Fire lookout narratives can almost be considered a niche unto themselves in literature. There’s something deeply compelling about the concept of being paid to disappear into the bush for several months each summer to keep a watch for “smokes,” with the world of office stress, family life and daily cares vanishing in the rearview mirror. But it’s also too easy to romanticize the world of the lookout tower—as Jack Kerouac did in his famed novel Dharma Bums—as the home of spiritual young men finding themselves in isolation from the capitalist grind. Is the fire tower narrative really that gender specific? What’s the place of women in this world, and is it truly so easy to leave life behind and just disappear into the forest?
Enter Mary Theresa Kelly’s On Mockingbird Hill, a memoir that delves into her many years of involvement with the fire lookout scene in Alberta. The book centres on the relationship between young Mary and Daniel, the quirky, artistic potter and fire lookout with whom she falls in love. In the economically fraught years of the 1980s, these and other characters in the memoir long for a more spiritually resonant life.

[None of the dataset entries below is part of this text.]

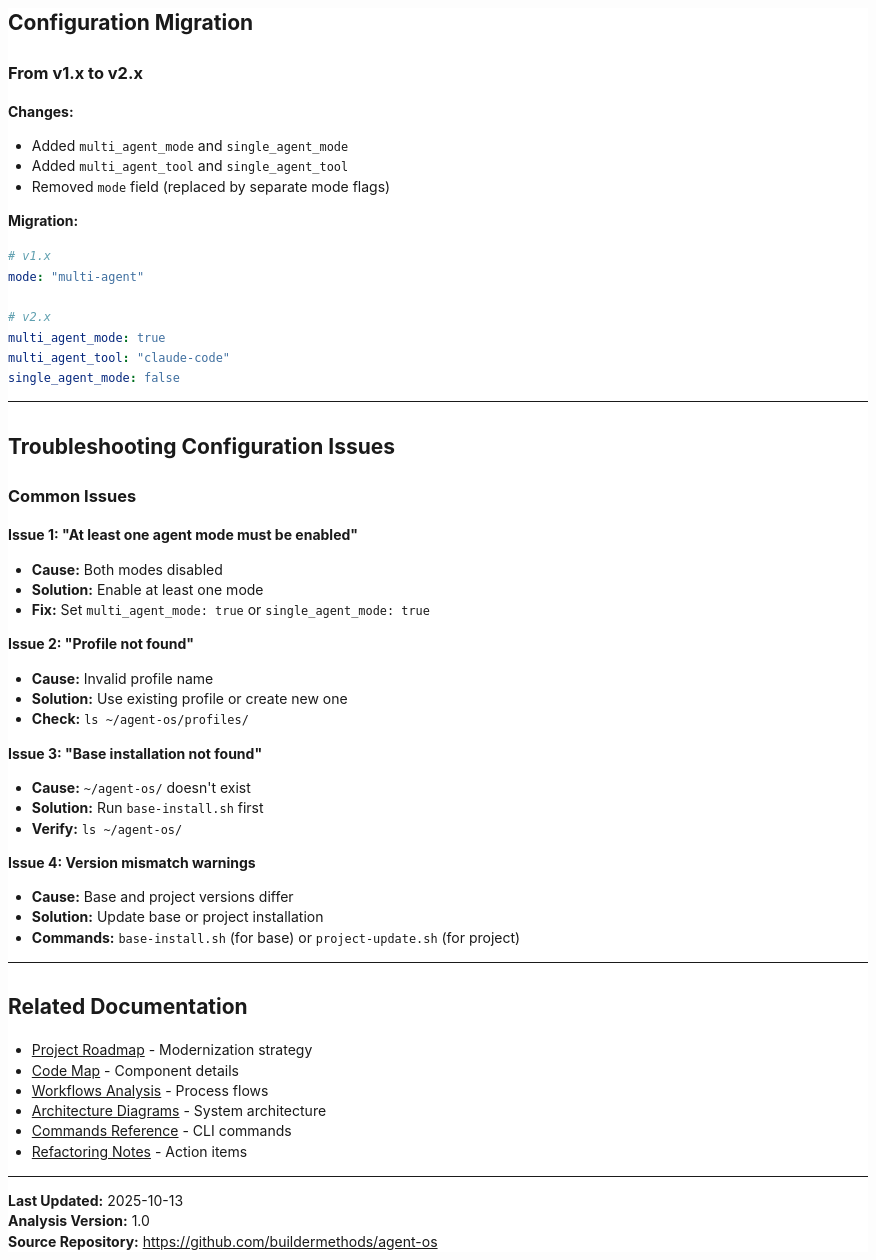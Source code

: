 
## Configuration Migration

### From v1.x to v2.x

**Changes:**
- Added `multi_agent_mode` and `single_agent_mode`
- Added `multi_agent_tool` and `single_agent_tool`
- Removed `mode` field (replaced by separate mode flags)

**Migration:**
```yaml
# v1.x
mode: "multi-agent"

# v2.x
multi_agent_mode: true
multi_agent_tool: "claude-code"
single_agent_mode: false
```

---

## Troubleshooting Configuration Issues

### Common Issues

**Issue 1: "At least one agent mode must be enabled"**
- **Cause:** Both modes disabled
- **Solution:** Enable at least one mode
- **Fix:** Set `multi_agent_mode: true` or `single_agent_mode: true`

**Issue 2: "Profile not found"**
- **Cause:** Invalid profile name
- **Solution:** Use existing profile or create new one
- **Check:** `ls ~/agent-os/profiles/`

**Issue 3: "Base installation not found"**
- **Cause:** `~/agent-os/` doesn't exist
- **Solution:** Run `base-install.sh` first
- **Verify:** `ls ~/agent-os/`

**Issue 4: Version mismatch warnings**
- **Cause:** Base and project versions differ
- **Solution:** Update base or project installation
- **Commands:** `base-install.sh` (for base) or `project-update.sh` (for project)

---

## Related Documentation

- [Project Roadmap](./roadmap.md) - Modernization strategy
- [Code Map](./codemap.md) - Component details
- [Workflows Analysis](./workflows.md) - Process flows
- [Architecture Diagrams](./architecture.md) - System architecture
- [Commands Reference](./commands.md) - CLI commands
- [Refactoring Notes](./refactoring-notes.md) - Action items

---

**Last Updated:** 2025-10-13  
**Analysis Version:** 1.0  
**Source Repository:** https://github.com/buildermethods/agent-os
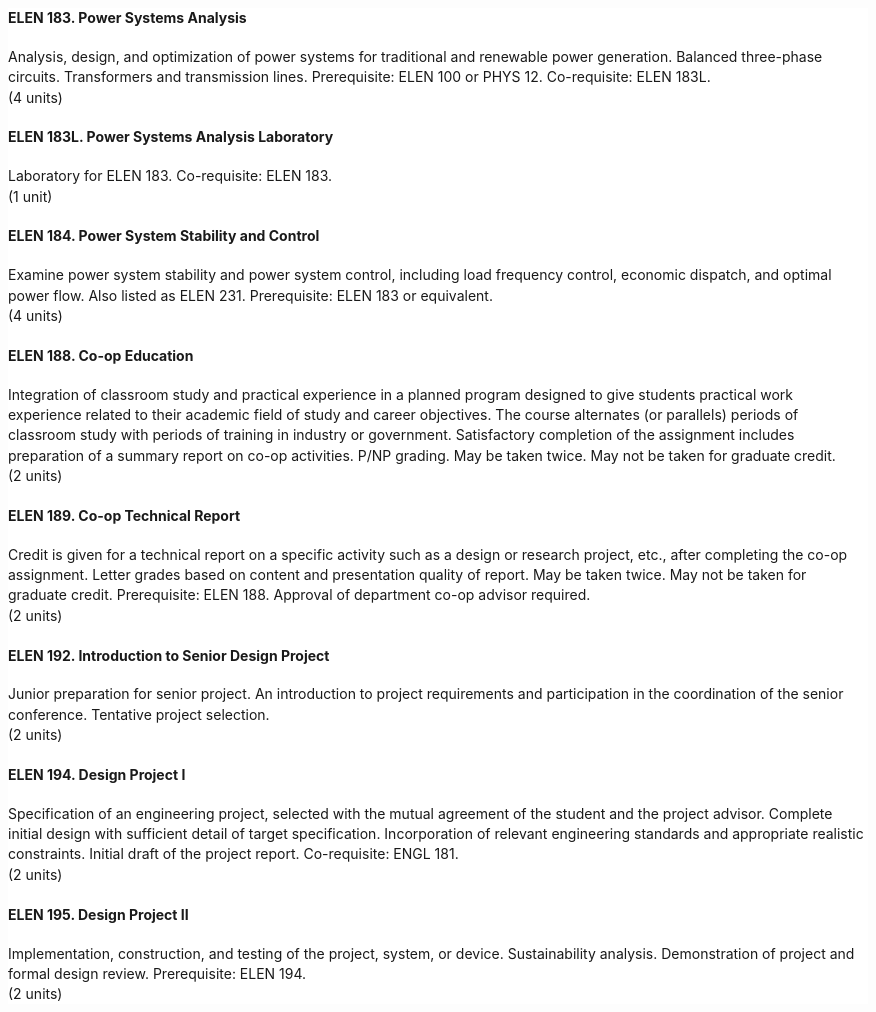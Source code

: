 #### ELEN 183. Power Systems Analysis

Analysis, design, and optimization of power systems for traditional and renewable power generation. Balanced three-phase circuits. Transformers and transmission lines. Prerequisite: ELEN 100 or PHYS 12. Co-requisite: ELEN 183L.   
\(4 units\)

#### ELEN 183L. Power Systems Analysis Laboratory

Laboratory for ELEN 183. Co-requisite: ELEN 183.   
\(1 unit\)

#### ELEN 184. Power System Stability and Control

Examine power system stability and power system control, including load frequency control, economic dispatch, and optimal power flow. Also listed as ELEN 231. Prerequisite: ELEN 183 or equivalent.   
\(4 units\)

#### ELEN 188. Co-op Education

Integration of classroom study and practical experience in a planned program designed to give students practical work experience related to their academic field of study and career objectives. The course alternates \(or parallels\) periods of classroom study with periods of training in industry or government. Satisfactory completion of the assignment includes preparation of a summary report on co-op activities. P/NP grading. May be taken twice. May not be taken for graduate credit.   
\(2 units\)

#### ELEN 189. Co-op Technical Report

Credit is given for a technical report on a specific activity such as a design or research project, etc., after completing the co-op assignment. Letter grades based on content and presentation quality of report. May be taken twice. May not be taken for graduate credit. Prerequisite: ELEN 188. Approval of department co-op advisor required.   
\(2 units\)

#### ELEN 192. Introduction to Senior Design Project

Junior preparation for senior project. An introduction to project requirements and participation in the coordination of the senior conference. Tentative project selection.   
\(2 units\)

#### ELEN 194. Design Project I

Specification of an engineering project, selected with the mutual agreement of the student and the project advisor. Complete initial design with sufficient detail of target specification. Incorporation of relevant engineering standards and appropriate realistic constraints. Initial draft of the project report. Co-requisite: ENGL 181.   
\(2 units\)

#### ELEN 195. Design Project II

Implementation, construction, and testing of the project, system, or device. Sustainability analysis. Demonstration of project and formal design review. Prerequisite: ELEN 194.   
\(2 units\)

Through the Lookout Supper Club, the men who take to the fire lookouts through the long summers and their wives, girlfriends and children, build a close-knit community of people seeking a more meaningful connection to the land.
On Mockingbird Hill is a book about finding oneself, but it’s also about the ways in which that search differs for women and men. The lookout scene of the ’80s is one predominantly of men, with wives and girlfriends—“grass widows” as Kelly calls them—coming and going from remote fire towers through the long Alberta summers. Unsure of what she wants to do with her life, frustrated by the lack of meaningful work in her home city of Calgary, young Mary finds herself inducted into the world of the fire lookouts almost by accident, and struggles to develop her sense of agency in a male-dominated world: “I felt trapped, and blamed my external circumstances; but I was also trapped inside the confines of my own choices. I had more opportunity than 90 per cent of women around the world, but I was unable to galvanize that advantage, mysteriously seduced and captivated by attractive, troubled men.”
Memoir is a tricky genre, where the need to provide the reader with specific background information to better understand the story can hamper the telling. On Mockingbird Hill does suffer these intrusions, but overall the powerful narrative keeps the reader engaged. Yes, Kelly acknowledges, the mythos of the fire lookout in self-imposed exile is compelling, but even when we retreat from the world, we bring our emotional baggage with us.
—Jenna Butler teaches creative writing at Red Deer College.